O'Donnell received the Diamante in the Latina Youth Leadership category. The University of Toledo junior is President of the university's Latino Student Union. She guided the student group formerly known as MECHA/LSU through reorganization to include a diverse student membership.

She directed the production of a successful scholarship dance and fundraising campaign on campus and volunteered as co-chair of the Toledo Hispanic Youth Alliance's Baile Latino Ball at the Stranahan Great Hall. O'Donnell also works with the YMCA's Youth Opportunities Program at the Aurora Gonzalez Community and Family Resource Center.

"Somehow amid all her community service, Elisea finds time to work for 'La Prensa' part-time and likewise shows amazing initiative and intelligence," writes Richard Neller, publisher of "La Prensa", in O'Donnell's nomination.

Martinez received the Diamante in the Latino Youth Leadership category.
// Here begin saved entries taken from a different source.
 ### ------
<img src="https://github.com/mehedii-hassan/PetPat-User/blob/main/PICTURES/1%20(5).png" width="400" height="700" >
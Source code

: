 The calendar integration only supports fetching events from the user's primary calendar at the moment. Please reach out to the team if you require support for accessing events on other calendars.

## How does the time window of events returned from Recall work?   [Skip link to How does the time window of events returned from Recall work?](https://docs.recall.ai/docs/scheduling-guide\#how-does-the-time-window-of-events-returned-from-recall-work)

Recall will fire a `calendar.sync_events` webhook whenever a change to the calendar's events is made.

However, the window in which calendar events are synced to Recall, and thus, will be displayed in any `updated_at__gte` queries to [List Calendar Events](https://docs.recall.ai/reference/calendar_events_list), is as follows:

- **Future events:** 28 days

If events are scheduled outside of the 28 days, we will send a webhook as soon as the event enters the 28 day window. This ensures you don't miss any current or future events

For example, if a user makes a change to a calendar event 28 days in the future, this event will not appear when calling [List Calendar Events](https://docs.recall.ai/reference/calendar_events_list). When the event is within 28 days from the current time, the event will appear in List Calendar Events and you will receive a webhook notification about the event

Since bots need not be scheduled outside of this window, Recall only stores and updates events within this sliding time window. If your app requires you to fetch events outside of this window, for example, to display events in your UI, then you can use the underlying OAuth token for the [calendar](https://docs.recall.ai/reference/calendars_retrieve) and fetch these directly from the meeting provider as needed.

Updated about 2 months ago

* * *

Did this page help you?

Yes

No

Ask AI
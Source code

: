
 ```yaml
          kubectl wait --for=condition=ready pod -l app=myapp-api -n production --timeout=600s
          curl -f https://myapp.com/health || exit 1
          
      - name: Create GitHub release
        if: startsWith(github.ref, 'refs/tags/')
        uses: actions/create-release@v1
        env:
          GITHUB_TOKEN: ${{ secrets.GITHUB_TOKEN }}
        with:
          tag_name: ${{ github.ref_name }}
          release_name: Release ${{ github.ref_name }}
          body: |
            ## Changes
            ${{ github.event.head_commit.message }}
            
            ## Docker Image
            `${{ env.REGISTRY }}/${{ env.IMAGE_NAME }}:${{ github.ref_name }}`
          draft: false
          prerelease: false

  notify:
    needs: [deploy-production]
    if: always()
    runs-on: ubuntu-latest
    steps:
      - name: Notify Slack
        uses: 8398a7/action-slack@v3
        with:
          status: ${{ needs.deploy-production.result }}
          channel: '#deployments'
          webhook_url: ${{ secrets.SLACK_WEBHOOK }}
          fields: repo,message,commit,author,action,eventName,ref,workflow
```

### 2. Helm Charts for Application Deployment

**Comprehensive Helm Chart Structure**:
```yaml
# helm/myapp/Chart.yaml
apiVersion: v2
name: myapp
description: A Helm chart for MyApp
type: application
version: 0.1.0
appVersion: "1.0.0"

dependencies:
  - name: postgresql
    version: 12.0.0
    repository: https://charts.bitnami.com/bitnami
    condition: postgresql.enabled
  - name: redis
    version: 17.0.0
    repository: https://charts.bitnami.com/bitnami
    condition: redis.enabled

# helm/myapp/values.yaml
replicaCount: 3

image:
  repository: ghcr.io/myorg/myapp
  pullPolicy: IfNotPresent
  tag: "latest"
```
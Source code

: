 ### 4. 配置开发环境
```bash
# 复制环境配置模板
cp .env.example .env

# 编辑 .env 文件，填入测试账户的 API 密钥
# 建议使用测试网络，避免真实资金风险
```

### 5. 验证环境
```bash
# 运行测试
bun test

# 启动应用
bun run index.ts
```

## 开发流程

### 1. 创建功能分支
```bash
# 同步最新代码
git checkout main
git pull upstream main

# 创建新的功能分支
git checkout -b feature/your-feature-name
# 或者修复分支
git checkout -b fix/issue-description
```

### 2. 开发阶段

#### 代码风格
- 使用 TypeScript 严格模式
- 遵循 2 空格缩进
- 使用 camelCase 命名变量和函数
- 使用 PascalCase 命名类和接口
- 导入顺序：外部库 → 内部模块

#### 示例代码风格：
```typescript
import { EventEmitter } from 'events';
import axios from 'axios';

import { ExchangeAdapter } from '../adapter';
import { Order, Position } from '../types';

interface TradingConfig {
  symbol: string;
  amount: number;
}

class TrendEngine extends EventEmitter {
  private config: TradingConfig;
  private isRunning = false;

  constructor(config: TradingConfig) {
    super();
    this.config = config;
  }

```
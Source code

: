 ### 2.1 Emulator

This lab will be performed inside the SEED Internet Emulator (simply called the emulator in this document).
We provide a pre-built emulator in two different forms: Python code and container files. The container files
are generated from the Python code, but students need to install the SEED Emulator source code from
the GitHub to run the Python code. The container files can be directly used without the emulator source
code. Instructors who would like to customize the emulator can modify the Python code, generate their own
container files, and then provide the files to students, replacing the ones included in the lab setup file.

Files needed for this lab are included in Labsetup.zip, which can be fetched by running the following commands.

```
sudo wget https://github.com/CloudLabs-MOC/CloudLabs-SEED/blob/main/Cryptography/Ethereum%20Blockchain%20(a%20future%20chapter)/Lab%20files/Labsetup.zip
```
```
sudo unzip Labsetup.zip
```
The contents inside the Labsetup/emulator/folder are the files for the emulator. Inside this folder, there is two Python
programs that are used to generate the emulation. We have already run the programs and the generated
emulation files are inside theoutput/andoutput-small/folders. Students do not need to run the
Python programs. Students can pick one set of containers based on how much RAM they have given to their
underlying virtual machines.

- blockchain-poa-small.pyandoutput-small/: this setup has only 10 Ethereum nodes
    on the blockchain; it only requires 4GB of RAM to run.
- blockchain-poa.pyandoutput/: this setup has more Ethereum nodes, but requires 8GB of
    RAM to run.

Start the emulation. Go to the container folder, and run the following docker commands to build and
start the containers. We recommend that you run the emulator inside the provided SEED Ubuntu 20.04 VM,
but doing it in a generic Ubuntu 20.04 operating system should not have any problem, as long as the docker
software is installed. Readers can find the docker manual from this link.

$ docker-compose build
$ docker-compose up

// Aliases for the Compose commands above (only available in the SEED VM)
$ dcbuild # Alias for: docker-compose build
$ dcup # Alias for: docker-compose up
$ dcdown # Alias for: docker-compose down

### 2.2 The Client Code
A junior at BGSU, he was instrumental in developing the first PowerPoint presentation for the 2003 Diamante Awards.

He currently serves as President of the Sigma Lambda Beta Fraternity and the Latino Cultural Arts Organization. The native Texan is a participant, scholar and mentor of the Texas Connection Organization coordinated with the university's Center for Multicultural Affairs and Admissions Office. Martinez also was instrumental in helping create a Latino mural in the Bowen-Thompson Student Union in the Multicultural Conference Room.

"Juan takes great pride in all community service projects he upholds and his dedication to the Latino community," writes Yolanda Flores, Faculty Advisor for the BGSU Latino Cultural Arts Organization and Sigma Lambda Beta Fraternity, in Martinez's nomination. "I am extremely impressed by Juan's determination. He exemplifies an admirable sense of character and integrity."

The Perrysburg Heights Community Association received the Diamante in the Corporation/Agency category. Since 1991, Perrysburg Heights has been transformed from a neighborhood once nicknamed "machete heights" and home to drug kingpins into a respectable area with an ever-improving quality of life.

This neighborhood of working class whites and Hispanics existed for many years without paved streets and streetlights. Stories of contaminated water wells, deadly fires and arrests were regular stories in the paper.

But today, thanks to three courageous women, the Heights have seen a dramatic turnaround. While law enforcement rid the neighborhood of crime, Anita Serda, Janie Costilla and Magadalena Cardenas were busy raising funds to start a community center. First $100,000 came from block grants in 1993 to buy six acres of land on the edge of the neighborhood. Then county commissioners and Perrysburg City Council donated $155,000 to build the community center. The Perrysburg Heights Community Association center now houses a boys and girls club and is home to the Association and many activities for the Heights.

The South of the Border Festival is a major event and fundraiser for the Heights that attract thousands of people from throughout the region.

Serda accepted the Diamante on behalf of the Association.

Five higher education institutions - Bowling Green State University, Lourdes College, Medical College of Ohio, Owens Community College and The University of Toledo - partnered to sponsor the Diamante Awards presented by DaimlerChrysler. Proceeds from the event fund scholarship opportunities for Latino students at each of the institutions.

La Revancha and Los Cuatro Vientos provided entertainment for the evening.